WHAT YOU ARE ASKED TO DO: Lines in the entries below where the word "upstream" shows up should each be copied.

Plain-text document sources
::::::

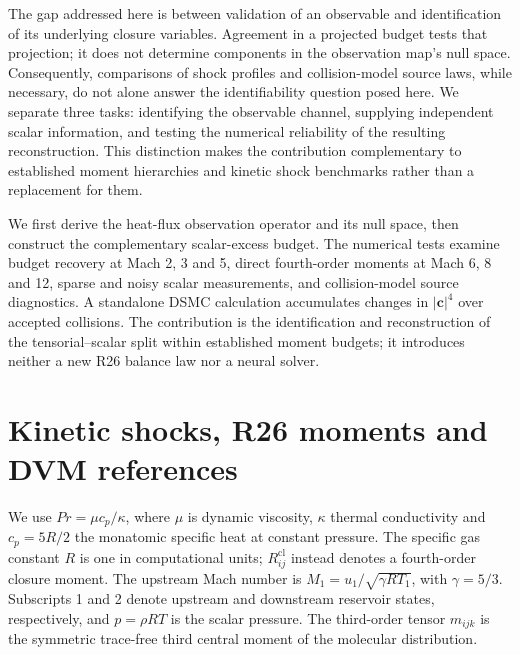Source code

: \documentclass[lineno,paper]{JFM-FLM_Au}
\newenvironment{revision}{\nolinenumbers\begin{tcolorbox}[breakable,colback=revisionyellow,colframe=revisionyellow,boxrule=0pt,arc=0pt,left=5pt,right=5pt,top=5pt,bottom=5pt,before skip=6pt,after skip=6pt]\captionsetup{width=\linewidth}}{\end{tcolorbox}\linenumbers}
\newenvironment{revision}{}{}
\newcommand{\cl}{\mathrm{cl}}
\begin{document}
\begin{revision}
The gap addressed here is between validation of an observable and identification of its underlying closure variables. Agreement in a projected budget tests that projection; it does not determine components in the observation map's null space. Consequently, comparisons of shock profiles and collision-model source laws, while necessary, do not alone answer the identifiability question posed here. We separate three tasks: identifying the observable channel, supplying independent scalar information, and testing the numerical reliability of the resulting reconstruction. This distinction makes the contribution complementary to established moment hierarchies and kinetic shock benchmarks rather than a replacement for them.
\end{revision}

\begin{revision}
We first derive the heat-flux observation operator and its null space, then construct the complementary scalar-excess budget. The numerical tests examine budget recovery at Mach 2, 3 and 5, direct fourth-order moments at Mach 6, 8 and 12, sparse and noisy scalar measurements, and collision-model source diagnostics. A standalone DSMC calculation accumulates changes in $|\boldsymbol c|^4$ over accepted collisions. The contribution is the identification and reconstruction of the tensorial--scalar split within established moment budgets; it introduces neither a new R26 balance law nor a neural solver.
\end{revision}

\section{Kinetic shocks, R26 moments and DVM references}
\label{sec:reference}
\begin{revision}
We use $Pr=\mu c_p/\kappa$, where $\mu$ is dynamic viscosity,
$\kappa$ thermal conductivity and $c_p=5R/2$ the monatomic specific
heat at constant pressure. The specific gas constant $R$ is one in
computational units; $R^{\cl}_{ij}$ instead denotes a fourth-order
closure moment. The upstream Mach number is
$M_1=u_1/\sqrt{\gamma RT_1}$, with $\gamma=5/3$.
Subscripts 1 and 2 denote upstream and downstream reservoir states,
respectively, and $p=\rho RT$ is the scalar pressure.
The third-order tensor $m_{ijk}$ is the symmetric trace-free third
central moment of the molecular distribution.
\end{revision}
\end{document}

::::::

FINISHED EXERCISE:
closure moment. The upstream Mach number is
Subscripts 1 and 2 denote upstream and downstream reservoir states,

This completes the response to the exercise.